= Saved data entries =
BEGIN

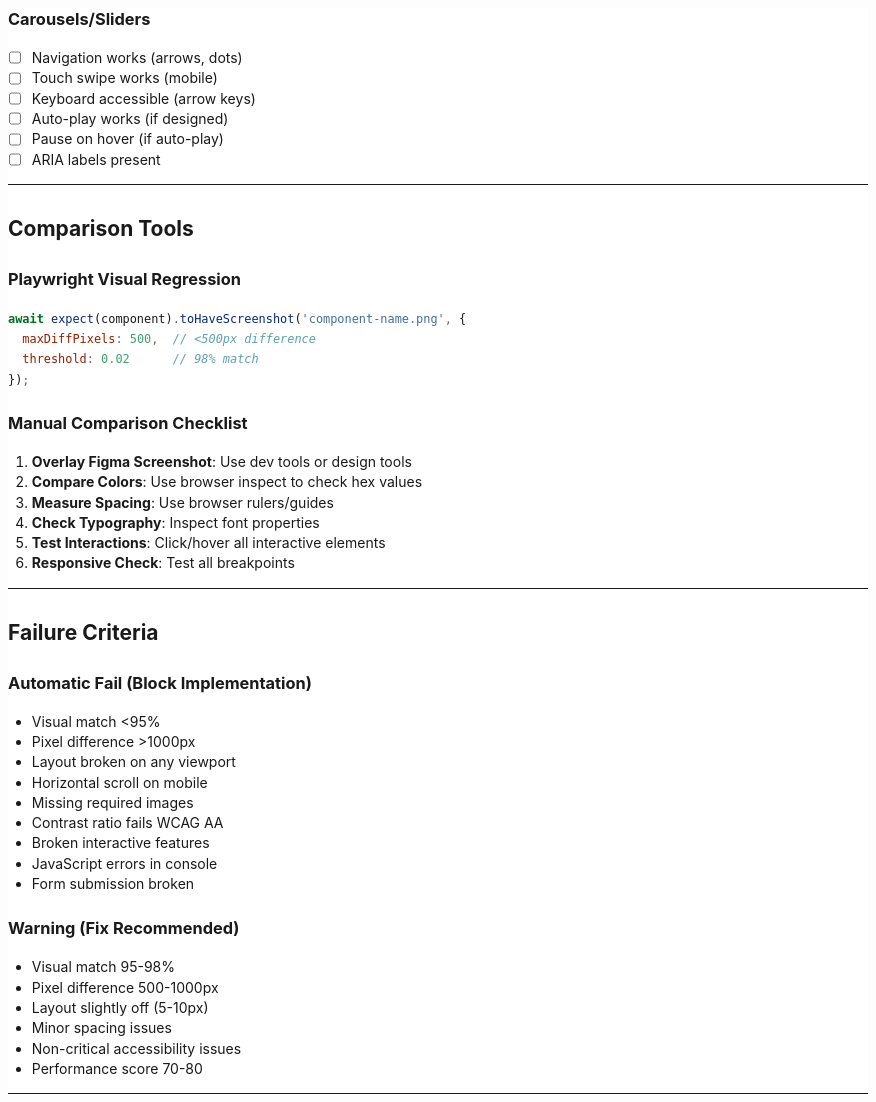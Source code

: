 ### Carousels/Sliders
- [ ] Navigation works (arrows, dots)
- [ ] Touch swipe works (mobile)
- [ ] Keyboard accessible (arrow keys)
- [ ] Auto-play works (if designed)
- [ ] Pause on hover (if auto-play)
- [ ] ARIA labels present

---

## Comparison Tools

### Playwright Visual Regression
```javascript
await expect(component).toHaveScreenshot('component-name.png', {
  maxDiffPixels: 500,  // <500px difference
  threshold: 0.02      // 98% match
});
```

### Manual Comparison Checklist
1. **Overlay Figma Screenshot**: Use dev tools or design tools
2. **Compare Colors**: Use browser inspect to check hex values
3. **Measure Spacing**: Use browser rulers/guides
4. **Check Typography**: Inspect font properties
5. **Test Interactions**: Click/hover all interactive elements
6. **Responsive Check**: Test all breakpoints

---

## Failure Criteria

### Automatic Fail (Block Implementation)
- Visual match <95%
- Pixel difference >1000px
- Layout broken on any viewport
- Horizontal scroll on mobile
- Missing required images
- Contrast ratio fails WCAG AA
- Broken interactive features
- JavaScript errors in console
- Form submission broken

### Warning (Fix Recommended)
- Visual match 95-98%
- Pixel difference 500-1000px
- Layout slightly off (5-10px)
- Minor spacing issues
- Non-critical accessibility issues
- Performance score 70-80

---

END

= YOUR ASSIGNMENT =
Should there be pictures in the data, leave them out and return the rest exactly.

= YOUR RESPONSE =
Source code

: ### Carousels/Sliders
- [ ] Navigation works (arrows, dots)
- [ ] Touch swipe works (mobile)
- [ ] Keyboard accessible (arrow keys)
- [ ] Auto-play works (if designed)
- [ ] Pause on hover (if auto-play)
- [ ] ARIA labels present

---

## Comparison Tools

### Playwright Visual Regression
```javascript
await expect(component).toHaveScreenshot('component-name.png', {
  maxDiffPixels: 500,  // <500px difference
  threshold: 0.02      // 98% match
});
```

### Manual Comparison Checklist
1. **Overlay Figma Screenshot**: Use dev tools or design tools
2. **Compare Colors**: Use browser inspect to check hex values
3. **Measure Spacing**: Use browser rulers/guides
4. **Check Typography**: Inspect font properties
5. **Test Interactions**: Click/hover all interactive elements
6. **Responsive Check**: Test all breakpoints

---

## Failure Criteria

### Automatic Fail (Block Implementation)
- Visual match <95%
- Pixel difference >1000px
- Layout broken on any viewport
- Horizontal scroll on mobile
- Missing required images
- Contrast ratio fails WCAG AA
- Broken interactive features
- JavaScript errors in console
- Form submission broken

### Warning (Fix Recommended)
- Visual match 95-98%
- Pixel difference 500-1000px
- Layout slightly off (5-10px)
- Minor spacing issues
- Non-critical accessibility issues
- Performance score 70-80

---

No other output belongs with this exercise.